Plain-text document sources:
····················

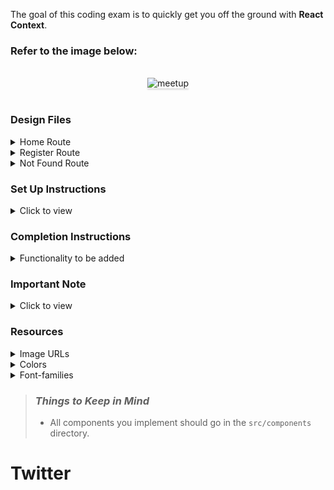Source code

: The goal of this coding exam is to quickly get you off the ground with **React Context**.

### Refer to the image below:

<br/>
<div style="text-align: center;">
    <img src="https://assets.ccbp.in/frontend/content/react-js/meetup-output-v0.gif" alt="meetup" style="max-width:70%;box-shadow:0 2.8px 2.2px rgba(0, 0, 0, 0.12)">
</div>
<br/>

### Design Files

<details>
<summary>Home Route</summary>

- [Medium (Size >= 768px), Large (Size >= 992px) and Extra Large (Size >= 1200px) - Home](https://assets.ccbp.in/frontend/content/react-js/meetup-lg-home-output.png)
- [Medium (Size >= 768px), Large (Size >= 992px) and Extra Large (Size >= 1200px) - Home Registered View](https://assets.ccbp.in/frontend/content/react-js/meetup-lg-home-registered-output.png)

</details>

<details>
<summary>Register Route</summary>

- [Medium (Size >= 768px), Large (Size >= 992px) and Extra Large (Size >= 1200px) - Register](https://assets.ccbp.in/frontend/content/react-js/meetup-lg-register-output-.png)
- [Medium (Size >= 768px), Large (Size >= 992px) and Extra Large (Size >= 1200px) - Register Failure](https://assets.ccbp.in/frontend/content/react-js/meetup-lg-register-error-output.png)

</details>

<details>
<summary>Not Found Route</summary>

- [Medium (Size >= 768px), Large (Size >= 992px) and Extra Large (Size >= 1200px) - Not Found](https://assets.ccbp.in/frontend/content/react-js/meetup-lg-not-found-output.png)

</details>

### Set Up Instructions

<details>
<summary>Click to view</summary>

- Download dependencies by running `npm install`
- Start up the app using `npm start`
</details>

### Completion Instructions

<details>
<summary>Functionality to be added</summary>
<br/>

The app must have the following functionalities

- **Home Route**
  - Initially, when the **Register** button in the Home Route is clicked, then the page should be navigated to Register Route
  - When the **Register Now** button in the Register Route is clicked, then the input name and selected topic in the Register Route should be displayed in the Home Route

- **Register Route**

  - Initially, the value in the input element should be empty and the selected value in the select element should be the first item in the given **topicsList**
  - When the **Register Now** button is clicked with an empty input value, then the respective error message should be displayed and page should not be navigated to Home Route
  - When the values are provided for both the input and select elements and the **Register Now** button is clicked, then the page should be navigated to Home Route

- **Not Found Route**
  - When a random path is provided as the URL, then the page should be navigated to the Not Found Route
- Use `styled-components` for styling elements
- The `App` component is provided with **topicsList**. It consists of a list of topic objects with the following properties in each topic object

  |     Key     | Data Type |
  | :---------: | :-------: |
  |     id      |  String   |
  | displayText |  String   |


</details>


### Important Note

<details>
<summary>Click to view</summary>

<br/>

**The following instructions are required for the tests to pass**

 - Home Route should consist of `/` in the URL path
 - Register Route should consist of `/register` in the URL path

</details>

### Resources

<details>
<summary>Image URLs</summary>

 - [https://assets.ccbp.in/frontend/react-js/meetup/website-logo-img.png](https://assets.ccbp.in/frontend/react-js/meetup/website-logo-img.png) alt should be **website logo**
 - [https://assets.ccbp.in/frontend/react-js/meetup/website-register-img.png](https://assets.ccbp.in/frontend/react-js/meetup/website-register-img.png) alt should be **website register**
 - [https://assets.ccbp.in/frontend/react-js/meetup/meetup-img.png](https://assets.ccbp.in/frontend/react-js/meetup/meetup-img.png) alt should be **meetup**
 - [https://assets.ccbp.in/frontend/react-js/meetup/not-found-img.png](https://assets.ccbp.in/frontend/react-js/meetup/not-found-img.png) alt should be **not found**

</details>

<details>
<summary>Colors</summary>

<br/>

<div style="background-color: #334155; width: 150px; padding: 10px; color: black">Hex: #334155</div>
<div style="background-color: #475569; width: 150px; padding: 10px; color: black">Hex: #475569</div>
<div style="background-color: #ffffff; width: 150px; padding: 10px; color: black">Hex: #ffffff</div>
<div style="background-color: #3b82f6; width: 150px; padding: 10px; color: black">Hex: #3b82f6</div>
<div style="background-color: #2563eb; width: 150px; padding: 10px; color: black">Hex: #2563eb</div>
<div style="background-color: #64748b; width: 150px; padding: 10px; color: black">Hex: #64748b</div>
<div style="background-color: #7b8794; width: 150px; padding: 10px; color: black">Hex: #7b8794</div>
<div style="background-color: #cbd5e1; width: 150px; padding: 10px; color: black">Hex: #cbd5e1</div>
<div style="background-color: #ff0b37; width: 150px; padding: 10px; color: black">Hex: #ff0b37</div>

</details>

<details>
<summary>Font-families</summary>

- Roboto

</details>

> ### _Things to Keep in Mind_
>
> - All components you implement should go in the `src/components` directory.
# Twitter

····················

All entries above should be printed exactly, though without their pictures.

Source code

: The goal of this coding exam is to quickly get you off the ground with **React Context**.

### Refer to the image below:

<br/>
<div style="text-align: center;">
    <img src="https://assets.ccbp.in/frontend/content/react-js/meetup-output-v0.gif" alt="meetup" style="max-width:70%;box-shadow:0 2.8px 2.2px rgba(0, 0, 0, 0.12)">
</div>
<br/>

### Design Files

<details>
<summary>Home Route</summary>

- [Medium (Size >= 768px), Large (Size >= 992px) and Extra Large (Size >= 1200px) - Home](https://assets.ccbp.in/frontend/content/react-js/meetup-lg-home-output.png)
- [Medium (Size >= 768px), Large (Size >= 992px) and Extra Large (Size >= 1200px) - Home Registered View](https://assets.ccbp.in/frontend/content/react-js/meetup-lg-home-registered-output.png)

</details>

<details>
<summary>Register Route</summary>

- [Medium (Size >= 768px), Large (Size >= 992px) and Extra Large (Size >= 1200px) - Register](https://assets.ccbp.in/frontend/content/react-js/meetup-lg-register-output-.png)
- [Medium (Size >= 768px), Large (Size >= 992px) and Extra Large (Size >= 1200px) - Register Failure](https://assets.ccbp.in/frontend/content/react-js/meetup-lg-register-error-output.png)

</details>

<details>
<summary>Not Found Route</summary>

- [Medium (Size >= 768px), Large (Size >= 992px) and Extra Large (Size >= 1200px) - Not Found](https://assets.ccbp.in/frontend/content/react-js/meetup-lg-not-found-output.png)

</details>

### Set Up Instructions

<details>
<summary>Click to view</summary>

- Download dependencies by running `npm install`
- Start up the app using `npm start`
</details>

### Completion Instructions

<details>
<summary>Functionality to be added</summary>
<br/>

The app must have the following functionalities

- **Home Route**
  - Initially, when the **Register** button in the Home Route is clicked, then the page should be navigated to Register Route
  - When the **Register Now** button in the Register Route is clicked, then the input name and selected topic in the Register Route should be displayed in the Home Route

- **Register Route**

  - Initially, the value in the input element should be empty and the selected value in the select element should be the first item in the given **topicsList**
  - When the **Register Now** button is clicked with an empty input value, then the respective error message should be displayed and page should not be navigated to Home Route
  - When the values are provided for both the input and select elements and the **Register Now** button is clicked, then the page should be navigated to Home Route

- **Not Found Route**
  - When a random path is provided as the URL, then the page should be navigated to the Not Found Route
- Use `styled-components` for styling elements
- The `App` component is provided with **topicsList**. It consists of a list of topic objects with the following properties in each topic object

  |     Key     | Data Type |
  | :---------: | :-------: |
  |     id      |  String   |
  | displayText |  String   |


</details>


### Important Note

<details>
<summary>Click to view</summary>

<br/>

**The following instructions are required for the tests to pass**

 - Home Route should consist of `/` in the URL path
 - Register Route should consist of `/register` in the URL path

</details>

### Resources

<details>
<summary>Image URLs</summary>

 - [https://assets.ccbp.in/frontend/react-js/meetup/website-logo-img.png](https://assets.ccbp.in/frontend/react-js/meetup/website-logo-img.png) alt should be **website logo**
 - [https://assets.ccbp.in/frontend/react-js/meetup/website-register-img.png](https://assets.ccbp.in/frontend/react-js/meetup/website-register-img.png) alt should be **website register**
 - [https://assets.ccbp.in/frontend/react-js/meetup/meetup-img.png](https://assets.ccbp.in/frontend/react-js/meetup/meetup-img.png) alt should be **meetup**
 - [https://assets.ccbp.in/frontend/react-js/meetup/not-found-img.png](https://assets.ccbp.in/frontend/react-js/meetup/not-found-img.png) alt should be **not found**

</details>

<details>
<summary>Colors</summary>

<br/>

<div style="background-color: #334155; width: 150px; padding: 10px; color: black">Hex: #334155</div>
<div style="background-color: #475569; width: 150px; padding: 10px; color: black">Hex: #475569</div>
<div style="background-color: #ffffff; width: 150px; padding: 10px; color: black">Hex: #ffffff</div>
<div style="background-color: #3b82f6; width: 150px; padding: 10px; color: black">Hex: #3b82f6</div>
<div style="background-color: #2563eb; width: 150px; padding: 10px; color: black">Hex: #2563eb</div>
<div style="background-color: #64748b; width: 150px; padding: 10px; color: black">Hex: #64748b</div>
<div style="background-color: #7b8794; width: 150px; padding: 10px; color: black">Hex: #7b8794</div>
<div style="background-color: #cbd5e1; width: 150px; padding: 10px; color: black">Hex: #cbd5e1</div>
<div style="background-color: #ff0b37; width: 150px; padding: 10px; color: black">Hex: #ff0b37</div>

</details>

<details>
<summary>Font-families</summary>

- Roboto

</details>

> ### _Things to Keep in Mind_
>
> - All components you implement should go in the `src/components` directory.
# Twitter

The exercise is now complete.